Where’d All the Textbooks Go?
By: Cory William Berlekamp
At the beginning of the semester I always put off two things; getting my parking pass and buying my textbooks. The first one is kind of dumb since it is free and relatively painless (just walking over to security and showing them my Oiler card) but the second one has always made me cringe.
There is something about dumping anywhere from $300-$1000 on textbooks I am only required to have for three and a half months that hurts me on the inside. But since falling behind at the beginning semester is a hole I would rather not dig, I suck it up and head over to the book store. This year was different.
At the beginning of week two I made sure which text I could not live without (biology) and asked the clerk to go and grab it for me.
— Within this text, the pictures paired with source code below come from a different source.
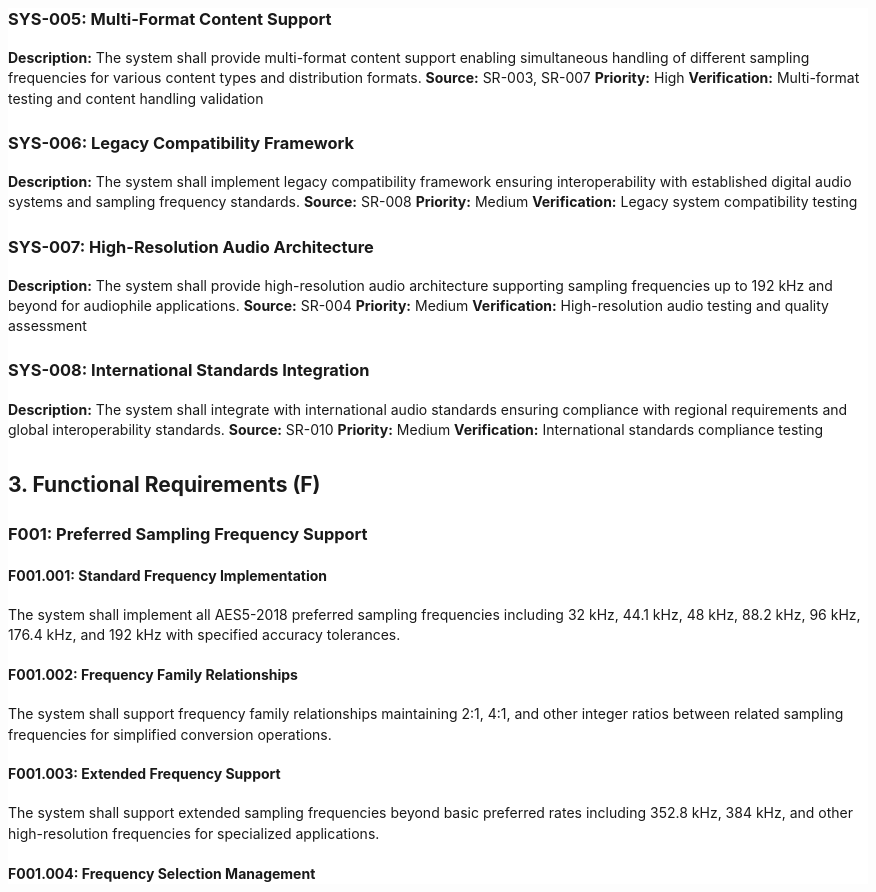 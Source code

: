 ### SYS-005: Multi-Format Content Support

**Description:** The system shall provide multi-format content support enabling simultaneous handling of different sampling frequencies for various content types and distribution formats.
**Source:** SR-003, SR-007
**Priority:** High
**Verification:** Multi-format testing and content handling validation

### SYS-006: Legacy Compatibility Framework

**Description:** The system shall implement legacy compatibility framework ensuring interoperability with established digital audio systems and sampling frequency standards.
**Source:** SR-008
**Priority:** Medium
**Verification:** Legacy system compatibility testing

### SYS-007: High-Resolution Audio Architecture

**Description:** The system shall provide high-resolution audio architecture supporting sampling frequencies up to 192 kHz and beyond for audiophile applications.
**Source:** SR-004
**Priority:** Medium
**Verification:** High-resolution audio testing and quality assessment

### SYS-008: International Standards Integration

**Description:** The system shall integrate with international audio standards ensuring compliance with regional requirements and global interoperability standards.
**Source:** SR-010
**Priority:** Medium
**Verification:** International standards compliance testing

## 3. Functional Requirements (F)

### F001: Preferred Sampling Frequency Support

#### F001.001: Standard Frequency Implementation

The system shall implement all AES5-2018 preferred sampling frequencies including 32 kHz, 44.1 kHz, 48 kHz, 88.2 kHz, 96 kHz, 176.4 kHz, and 192 kHz with specified accuracy tolerances.

#### F001.002: Frequency Family Relationships

The system shall support frequency family relationships maintaining 2:1, 4:1, and other integer ratios between related sampling frequencies for simplified conversion operations.

#### F001.003: Extended Frequency Support

The system shall support extended sampling frequencies beyond basic preferred rates including 352.8 kHz, 384 kHz, and other high-resolution frequencies for specialized applications.

#### F001.004: Frequency Selection Management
She smiled and pointed me in the direction of the laptop sitting next to the nearly empty shelves in the bookstore. Surprise, confusion, a little bit of anger washed over me as she explained that they were no longer keeping physical copies of the texts in stock and that it was easier to have it shipped to my residence. How dare they!
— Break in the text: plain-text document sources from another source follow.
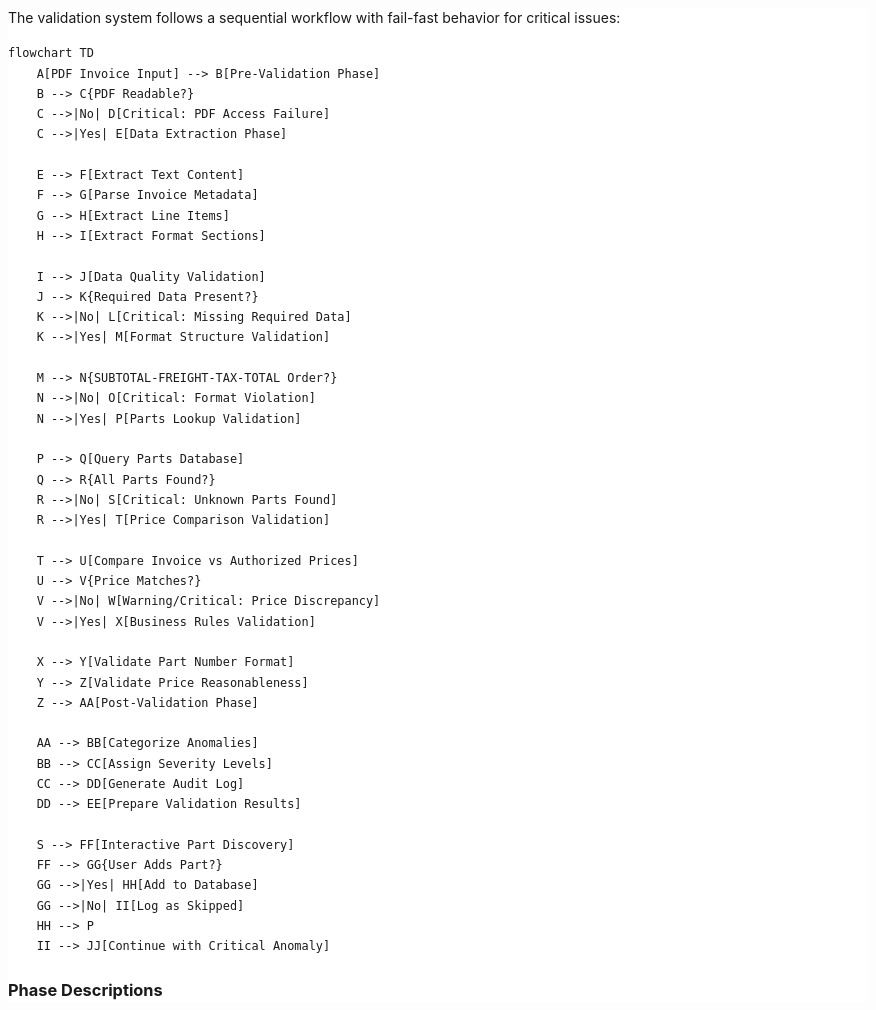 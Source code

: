 The validation system follows a sequential workflow with fail-fast behavior for critical issues:

```mermaid
flowchart TD
    A[PDF Invoice Input] --> B[Pre-Validation Phase]
    B --> C{PDF Readable?}
    C -->|No| D[Critical: PDF Access Failure]
    C -->|Yes| E[Data Extraction Phase]
    
    E --> F[Extract Text Content]
    F --> G[Parse Invoice Metadata]
    G --> H[Extract Line Items]
    H --> I[Extract Format Sections]
    
    I --> J[Data Quality Validation]
    J --> K{Required Data Present?}
    K -->|No| L[Critical: Missing Required Data]
    K -->|Yes| M[Format Structure Validation]
    
    M --> N{SUBTOTAL-FREIGHT-TAX-TOTAL Order?}
    N -->|No| O[Critical: Format Violation]
    N -->|Yes| P[Parts Lookup Validation]
    
    P --> Q[Query Parts Database]
    Q --> R{All Parts Found?}
    R -->|No| S[Critical: Unknown Parts Found]
    R -->|Yes| T[Price Comparison Validation]
    
    T --> U[Compare Invoice vs Authorized Prices]
    U --> V{Price Matches?}
    V -->|No| W[Warning/Critical: Price Discrepancy]
    V -->|Yes| X[Business Rules Validation]
    
    X --> Y[Validate Part Number Format]
    Y --> Z[Validate Price Reasonableness]
    Z --> AA[Post-Validation Phase]
    
    AA --> BB[Categorize Anomalies]
    BB --> CC[Assign Severity Levels]
    CC --> DD[Generate Audit Log]
    DD --> EE[Prepare Validation Results]
    
    S --> FF[Interactive Part Discovery]
    FF --> GG{User Adds Part?}
    GG -->|Yes| HH[Add to Database]
    GG -->|No| II[Log as Skipped]
    HH --> P
    II --> JJ[Continue with Critical Anomaly]
```

### Phase Descriptions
But as I saw the price of the book and thought about how I really did not need it longer than the semester I had a revelation. I could just rent the book, something that I have never done before. According to the email confirmation from Chegg.com, my total savings were 205.33 dollars. Why had I never done this before?
The cost of these essential tools of learning are nothing to scoff at nowadays. According to Collegeboard.com, in 2018-19 students at four year universities spent an average of 1,240 dollars on textbooks and supplies.
When I had the option to just buy them when I went to the store, I did not think twice. I wanted the books right there and then because I had already waited to the last possible moment. Thanks to the decision by the University of Findlay to go online, I got to take a moment and think about my expenses.
Though I will miss the book buyback near the end of the semester (I never questioned the amount they gave me, I was just happy to get something back), I am much happier spending less than 50 dollars on a textbook I will not use pass this semester.